WHAT YOU SHOULD DO: Each line below is to be repeated exactly; any picture is to be left out.
-=-=-=-=-
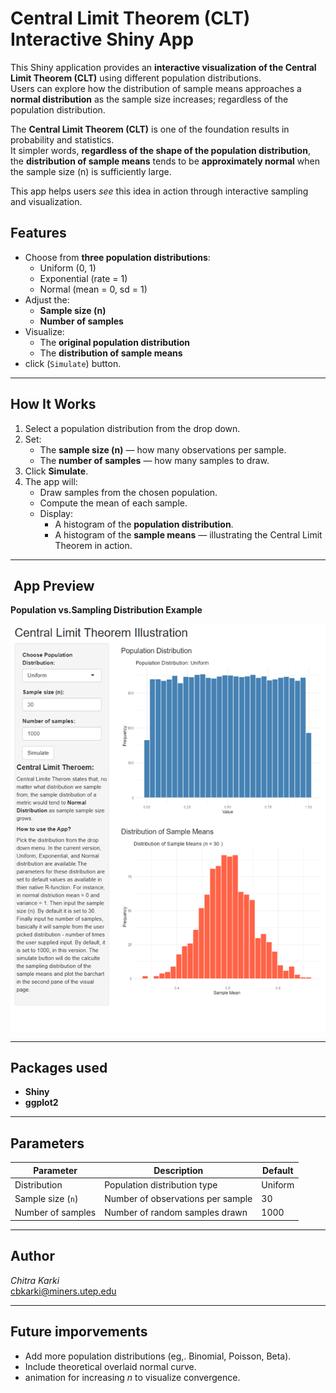 # Central Limit Theorem (CLT) Interactive Shiny App

This Shiny application provides an **interactive visualization of the
Central Limit Theorem (CLT)** using different population
distributions.  
Users can explore how the distribution of sample means approaches a
**normal distribution** as the sample size increases; regardless of the
population distribution.

The **Central Limit Theorem (CLT)** is one of the foundation results in
probability and statistics.  
It simpler words, **regardless of the shape of the population
distribution**, the **distribution of sample means** tends to be
**approximately normal** when the sample size (n) is sufficiently
large.

This app helps users *see* this idea in action through interactive
sampling and visualization.

## Features

-   Choose from **three population distributions**:
    -   Uniform (0, 1)
    -   Exponential (rate = 1)
    -   Normal (mean = 0, sd = 1)
-   Adjust the:
    -   **Sample size (n)**
    -   **Number of samples**
-   Visualize:
    -   The **original population distribution**
    -   The **distribution of sample means**
-   click (`Simulate`) button.

------------------------------------------------------------------------

## How It Works

1.  Select a population distribution from the drop down.
2.  Set:
    -   The **sample size (n)** — how many observations per sample.
    -   The **number of samples** — how many samples to draw.
3.  Click **Simulate**.
4.  The app will:
    -   Draw samples from the chosen population.
    -   Compute the mean of each sample.
    -   Display:
        -   A histogram of the **population distribution**.
        -   A histogram of the **sample means** — illustrating the
            Central Limit Theorem in action.

------------------------------------------------------------------------

## ️ App Preview

**Population vs.Sampling Distribution Example**

![](images/clt_in_action.png)

------------------------------------------------------------------------

## Packages used

-   **Shiny**
-   **ggplot2**

------------------------------------------------------------------------

## Parameters

<table>
<thead>
<tr>
<th>Parameter</th>
<th>Description</th>
<th>Default</th>
</tr>
</thead>
<tbody>
<tr>
<td>Distribution</td>
<td>Population distribution type</td>
<td>Uniform</td>
</tr>
<tr>
<td>Sample size (<code>n</code>)</td>
<td>Number of observations per sample</td>
<td>30</td>
</tr>
<tr>
<td>Number of samples</td>
<td>Number of random samples drawn</td>
<td>1000</td>
</tr>
</tbody>
</table>

------------------------------------------------------------------------

## Author

*Chitra Karki* <br> <cbkarki@miners.utep.edu>

------------------------------------------------------------------------

## Future imporvements

-   Add more population distributions (eg,. Binomial, Poisson, Beta).
-   Include theoretical overlaid normal curve.
-   animation for increasing *n* to visualize convergence.
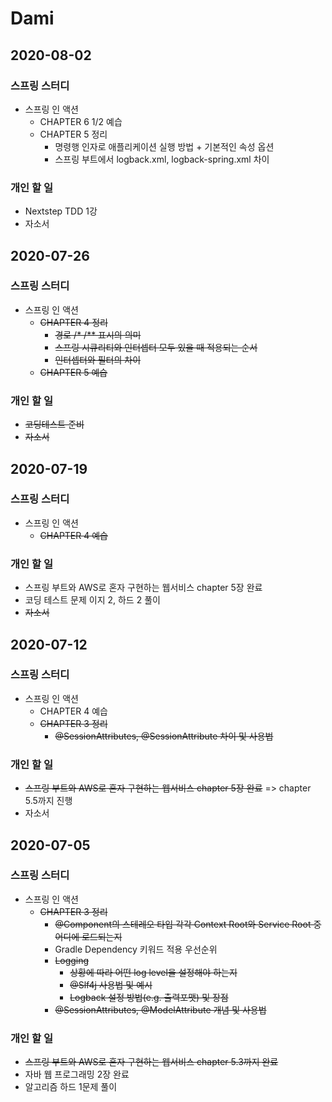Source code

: # Dami

## 2020-08-02
### 스프링 스터디
- 스프링 인 액션
  - CHAPTER 6 1/2 예습
  - CHAPTER 5 정리
    - 명령행 인자로 애플리케이션 실행 방법 + 기본적인 속성 옵션
    - 스프링 부트에서 logback.xml, logback-spring.xml 차이
### 개인 할 일
- Nextstep TDD 1강
- 자소서

## 2020-07-26
### 스프링 스터디
- 스프링 인 액션
  - ~~CHAPTER 4 정리~~
    - ~~경로 /* /** 표시의 의미~~
    - ~~스프링 시큐리티와 인터셉터 모두 있을 때 적용되는 순서~~
    - ~~인터셉터와 필터의 차이~~
  - ~~CHAPTER 5 예습~~
### 개인 할 일
- ~~코딩테스트 준비~~
- ~~자소서~~

## 2020-07-19
### 스프링 스터디
- 스프링 인 액션
  - ~~CHAPTER 4 예습~~
### 개인 할 일
- 스프링 부트와 AWS로 혼자 구현하는 웹서비스 chapter 5장 완료
- 코딩 테스트 문제 이지 2, 하드 2 풀이
- ~~자소서~~

## 2020-07-12
### 스프링 스터디
- 스프링 인 액션
  - CHAPTER 4 예습
  - ~~CHAPTER 3 정리~~
    - ~~@SessionAttributes, @SessionAttribute 차이 및 사용법~~
### 개인 할 일
- ~~스프링 부트와 AWS로 혼자 구현하는 웹서비스 chapter 5장 완료~~ => chapter 5.5까지 진행
- 자소서

## 2020-07-05
### 스프링 스터디
- 스프링 인 액션
  - ~~CHAPTER 3 정리~~
    - ~~@Component의 스테레오 타입 각각 Context Root와 Service Root 중 어디에 로드되는지~~
    - Gradle Dependency 키워드 적용 우선순위
    - ~~Logging~~
      - ~~상황에 따라 어떤 log level을 설정해야 하는지~~
      - ~~@Slf4j 사용법 및 예시~~
      - ~~Logback 설정 방법(e.g. 출력포맷) 및 장점~~
    - ~~@SessionAttributes, @ModelAttribute 개념 및 사용법~~
### 개인 할 일
- ~~스프링 부트와 AWS로 혼자 구현하는 웹서비스 chapter 5.3까지 완료~~
- 자바 웹 프로그래밍 2장 완료
- 알고리즘 하드 1문제 풀이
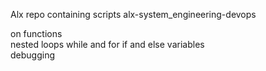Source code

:  Alx repo containing scripts
 alx-system_engineering-devops

on functions  
nested loops  while and for
if  and else  variables  
debugging

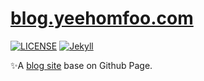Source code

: # [blog.yeehomfoo.com](https://blog.yeehomfoo.com)

[![LICENSE](https://img.shields.io/badge/license-MIT-lightgrey.svg)](https://raw.githubusercontent.com/yeehomfoo/yeehomfoo.github.io/master/LICENSE)
[![Jekyll](https://img.shields.io/badge/jekyll-%3E%3D%203.6-blue.svg)](https://jekyllrb.com/)

:sparkles:A [blog site](https://blog.yeehomfoo.com) base on Github Page.
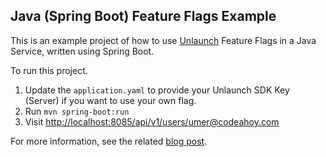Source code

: ## Java (Spring Boot) Feature Flags Example

This is an example project of how to use [Unlaunch](https://app.unlaunch.io/) Feature Flags in a Java Service, written using Spring Boot.

To run this project.

1. Update the `application.yaml` to provide your Unlaunch SDK Key (Server) if you want to use your own flag.
2. Run `mvn spring-boot:run `
3. Visit [http://localhost:8085/api/v1/users/umer@codeahoy.com](http://localhost:8085/api/v1/users/umer@codeahoy.com)

For more information, see the related [blog post](https://codeahoy.com/2020/11/22/feature-flags-with-java/).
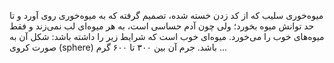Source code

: میوه‌خوری
سلیب که از کد زدن خسته شده، تصمیم گرفته که به میوه‌خوری روی آورد و تا حد توانش میوه بخورد؛ ولی چون آدم حساسی است، به هر میوه‌ای لب نمی‌زند و فقط میوه‌های خوب را می‌خورد.
میوه‌‌‌ای خوب است که شرایط زیر را داشته باشد:
شکل آن به صورت کروی (sphere) باشد.
جرم آن بین ۳۰۰ تا ۶۰۰ گرم ...
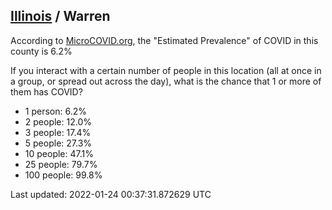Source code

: 
## [Illinois](/united-states/illinois) / Warren

According to [MicroCOVID.org](http://microcovid.org),
the "Estimated Prevalence" of COVID in this county is 6.2%

If you interact with a certain number of people in this location
(all at once in a group, or spread out across the day), what is the chance that
1 or more of them has COVID?

- 1 person: 6.2%
- 2 people: 12.0%
- 3 people: 17.4%
- 5 people: 27.3%
- 10 people: 47.1%
- 25 people: 79.7%
- 100 people: 99.8%

Last updated: 2022-01-24 00:37:31.872629 UTC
-=-=-=-=-
RESPONSE TO THIS EXERCISE:
 # Central Limit Theorem (CLT) Interactive Shiny App

This Shiny application provides an **interactive visualization of the
Central Limit Theorem (CLT)** using different population
distributions.  
Users can explore how the distribution of sample means approaches a
**normal distribution** as the sample size increases; regardless of the
population distribution.

The **Central Limit Theorem (CLT)** is one of the foundation results in
probability and statistics.  
It simpler words, **regardless of the shape of the population
distribution**, the **distribution of sample means** tends to be
**approximately normal** when the sample size (n) is sufficiently
large.

This app helps users *see* this idea in action through interactive
sampling and visualization.

## Features

-   Choose from **three population distributions**:
    -   Uniform (0, 1)
    -   Exponential (rate = 1)
    -   Normal (mean = 0, sd = 1)
-   Adjust the:
    -   **Sample size (n)**
    -   **Number of samples**
-   Visualize:
    -   The **original population distribution**
    -   The **distribution of sample means**
-   click (`Simulate`) button.

------------------------------------------------------------------------

## How It Works

1.  Select a population distribution from the drop down.
2.  Set:
    -   The **sample size (n)** — how many observations per sample.
    -   The **number of samples** — how many samples to draw.
3.  Click **Simulate**.
4.  The app will:
    -   Draw samples from the chosen population.
    -   Compute the mean of each sample.
    -   Display:
        -   A histogram of the **population distribution**.
        -   A histogram of the **sample means** — illustrating the
            Central Limit Theorem in action.

------------------------------------------------------------------------

## ️ App Preview

**Population vs.Sampling Distribution Example**

![](images/clt_in_action.png)

------------------------------------------------------------------------

## Packages used

-   **Shiny**
-   **ggplot2**

------------------------------------------------------------------------

## Parameters

<table>
<thead>
<tr>
<th>Parameter</th>
<th>Description</th>
<th>Default</th>
</tr>
</thead>
<tbody>
<tr>
<td>Distribution</td>
<td>Population distribution type</td>
<td>Uniform</td>
</tr>
<tr>
<td>Sample size (<code>n</code>)</td>
<td>Number of observations per sample</td>
<td>30</td>
</tr>
<tr>
<td>Number of samples</td>
<td>Number of random samples drawn</td>
<td>1000</td>
</tr>
</tbody>
</table>

------------------------------------------------------------------------

## Author

*Chitra Karki* <br> <cbkarki@miners.utep.edu>

------------------------------------------------------------------------

## Future imporvements

-   Add more population distributions (eg,. Binomial, Poisson, Beta).
-   Include theoretical overlaid normal curve.
-   animation for increasing *n* to visualize convergence.
Source code

: # Dami

## 2020-08-02
### 스프링 스터디
- 스프링 인 액션
  - CHAPTER 6 1/2 예습
  - CHAPTER 5 정리
    - 명령행 인자로 애플리케이션 실행 방법 + 기본적인 속성 옵션
    - 스프링 부트에서 logback.xml, logback-spring.xml 차이
### 개인 할 일
- Nextstep TDD 1강
- 자소서

## 2020-07-26
### 스프링 스터디
- 스프링 인 액션
  - ~~CHAPTER 4 정리~~
    - ~~경로 /* /** 표시의 의미~~
    - ~~스프링 시큐리티와 인터셉터 모두 있을 때 적용되는 순서~~
    - ~~인터셉터와 필터의 차이~~
  - ~~CHAPTER 5 예습~~
### 개인 할 일
- ~~코딩테스트 준비~~
- ~~자소서~~

## 2020-07-19
### 스프링 스터디
- 스프링 인 액션
  - ~~CHAPTER 4 예습~~
### 개인 할 일
- 스프링 부트와 AWS로 혼자 구현하는 웹서비스 chapter 5장 완료
- 코딩 테스트 문제 이지 2, 하드 2 풀이
- ~~자소서~~

## 2020-07-12
### 스프링 스터디
- 스프링 인 액션
  - CHAPTER 4 예습
  - ~~CHAPTER 3 정리~~
    - ~~@SessionAttributes, @SessionAttribute 차이 및 사용법~~
### 개인 할 일
- ~~스프링 부트와 AWS로 혼자 구현하는 웹서비스 chapter 5장 완료~~ => chapter 5.5까지 진행
- 자소서

## 2020-07-05
### 스프링 스터디
- 스프링 인 액션
  - ~~CHAPTER 3 정리~~
    - ~~@Component의 스테레오 타입 각각 Context Root와 Service Root 중 어디에 로드되는지~~
    - Gradle Dependency 키워드 적용 우선순위
    - ~~Logging~~
      - ~~상황에 따라 어떤 log level을 설정해야 하는지~~
      - ~~@Slf4j 사용법 및 예시~~
      - ~~Logback 설정 방법(e.g. 출력포맷) 및 장점~~
    - ~~@SessionAttributes, @ModelAttribute 개념 및 사용법~~
### 개인 할 일
- ~~스프링 부트와 AWS로 혼자 구현하는 웹서비스 chapter 5.3까지 완료~~
- 자바 웹 프로그래밍 2장 완료
- 알고리즘 하드 1문제 풀이
Source code

:  Alx repo containing scripts
 alx-system_engineering-devops

on functions  
nested loops  while and for
if  and else  variables  
debugging

Source code

: # [blog.yeehomfoo.com](https://blog.yeehomfoo.com)

[![LICENSE](https://img.shields.io/badge/license-MIT-lightgrey.svg)](https://raw.githubusercontent.com/yeehomfoo/yeehomfoo.github.io/master/LICENSE)
[![Jekyll](https://img.shields.io/badge/jekyll-%3E%3D%203.6-blue.svg)](https://jekyllrb.com/)

:sparkles:A [blog site](https://blog.yeehomfoo.com) base on Github Page.
Source code

: ## Java (Spring Boot) Feature Flags Example

This is an example project of how to use [Unlaunch](https://app.unlaunch.io/) Feature Flags in a Java Service, written using Spring Boot.

To run this project.

1. Update the `application.yaml` to provide your Unlaunch SDK Key (Server) if you want to use your own flag.
2. Run `mvn spring-boot:run `
3. Visit [http://localhost:8085/api/v1/users/umer@codeahoy.com](http://localhost:8085/api/v1/users/umer@codeahoy.com)

For more information, see the related [blog post](https://codeahoy.com/2020/11/22/feature-flags-with-java/).
Source code

: میوه‌خوری
سلیب که از کد زدن خسته شده، تصمیم گرفته که به میوه‌خوری روی آورد و تا حد توانش میوه بخورد؛ ولی چون آدم حساسی است، به هر میوه‌ای لب نمی‌زند و فقط میوه‌های خوب را می‌خورد.
میوه‌‌‌ای خوب است که شرایط زیر را داشته باشد:
شکل آن به صورت کروی (sphere) باشد.
جرم آن بین ۳۰۰ تا ۶۰۰ گرم ...
Source code

: 
## [Illinois](/united-states/illinois) / Warren

According to [MicroCOVID.org](http://microcovid.org),
the "Estimated Prevalence" of COVID in this county is 6.2%

If you interact with a certain number of people in this location
(all at once in a group, or spread out across the day), what is the chance that
1 or more of them has COVID?

- 1 person: 6.2%
- 2 people: 12.0%
- 3 people: 17.4%
- 5 people: 27.3%
- 10 people: 47.1%
- 25 people: 79.7%
- 100 people: 99.8%

Last updated: 2022-01-24 00:37:31.872629 UTC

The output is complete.